Cześć,
Wiem, że ten temat był na forum już wałkowany, ale mimo zastosowania się do podanych rad niewiele udało mi się wskórać.
Zastanawiam się czy skrzypiące tylne zawieszenie to przypadłość wszystkich Xów.
Jesienią zeszłego roku, gdy kupowałem kota nic w zawieszeniu nie piszczało. Pojeździłem 2 miesiące do pierwszych mrozów i też cisza. Problem pojawił się gdy spadł śnieg, a na drogi zaczęli sypać sól.
Muszę powiedzieć, że jest to jeden z najbardziej irytujących dźwięków i zwraca uwagę niemal każdego na ulicy.
Sytuacja się poprawiała jak było mokro, a po roztopach i powrocie temperatur powyżej zera problem pozostał.
Mam wrażenie, że skrzypi jedynie jeden element w prawej/górnej części samochodu.
Podniosłem go, wymazałem wszystkie gumki jakimś smarowidłem do gum, a że nie mogłem dostać się do tej górnej gumy, zdjąłem cały amortyzator.
Zadowolony z efektów skręciłem wszystko do kupy opuściłem i usłyszałem błogą ciszę naciskając na tył.

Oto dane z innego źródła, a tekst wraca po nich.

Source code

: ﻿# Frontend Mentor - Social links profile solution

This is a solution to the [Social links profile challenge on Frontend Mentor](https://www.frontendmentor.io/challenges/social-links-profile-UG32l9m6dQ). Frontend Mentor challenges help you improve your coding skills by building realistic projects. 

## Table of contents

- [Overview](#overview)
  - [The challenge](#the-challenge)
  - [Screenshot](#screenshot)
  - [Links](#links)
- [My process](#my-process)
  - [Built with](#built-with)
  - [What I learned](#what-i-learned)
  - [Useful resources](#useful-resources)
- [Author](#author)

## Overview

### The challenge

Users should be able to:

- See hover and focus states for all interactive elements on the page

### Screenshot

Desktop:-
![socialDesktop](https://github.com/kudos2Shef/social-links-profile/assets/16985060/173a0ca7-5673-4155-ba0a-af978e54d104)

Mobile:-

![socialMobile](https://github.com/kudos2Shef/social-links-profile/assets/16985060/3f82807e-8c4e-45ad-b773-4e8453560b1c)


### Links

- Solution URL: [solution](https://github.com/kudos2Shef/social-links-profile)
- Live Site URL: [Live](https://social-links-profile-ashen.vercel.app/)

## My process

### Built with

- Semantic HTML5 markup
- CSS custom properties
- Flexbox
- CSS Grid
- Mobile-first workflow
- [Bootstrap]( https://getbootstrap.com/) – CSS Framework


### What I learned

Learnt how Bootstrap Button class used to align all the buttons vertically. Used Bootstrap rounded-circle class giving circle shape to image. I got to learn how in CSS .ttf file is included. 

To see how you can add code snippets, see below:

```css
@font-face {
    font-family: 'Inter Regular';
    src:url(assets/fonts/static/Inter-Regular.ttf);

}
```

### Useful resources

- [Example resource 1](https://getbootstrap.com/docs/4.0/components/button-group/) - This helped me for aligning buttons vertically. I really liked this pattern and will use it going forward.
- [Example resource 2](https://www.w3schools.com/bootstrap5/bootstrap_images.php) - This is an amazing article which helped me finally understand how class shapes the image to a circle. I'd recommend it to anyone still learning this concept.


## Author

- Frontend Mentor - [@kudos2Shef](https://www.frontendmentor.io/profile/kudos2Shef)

Wszystko byłoby ok gdyby nie fakt, że mogłem się cieszyć ciszą przez pierwsze kilkanaście kilometrów zanim piszczenie powróciło...
I teraz pytanie, czy jest jakiś sposób na wyciszenie tego cholerstwa (na razie nie mam kasy na poliuretany)?
Gumki są mocno osadzone w metalowych elementach i dokładne ich nasmarowanie jest raczej niemożliwe.
Jakie są wasze sposoby na radzenie sobie z tym problemem?
czy ktoś ostatnio robił w tyłu poliuretany? Jaki jest koszt takiej operacji i na ile starcza?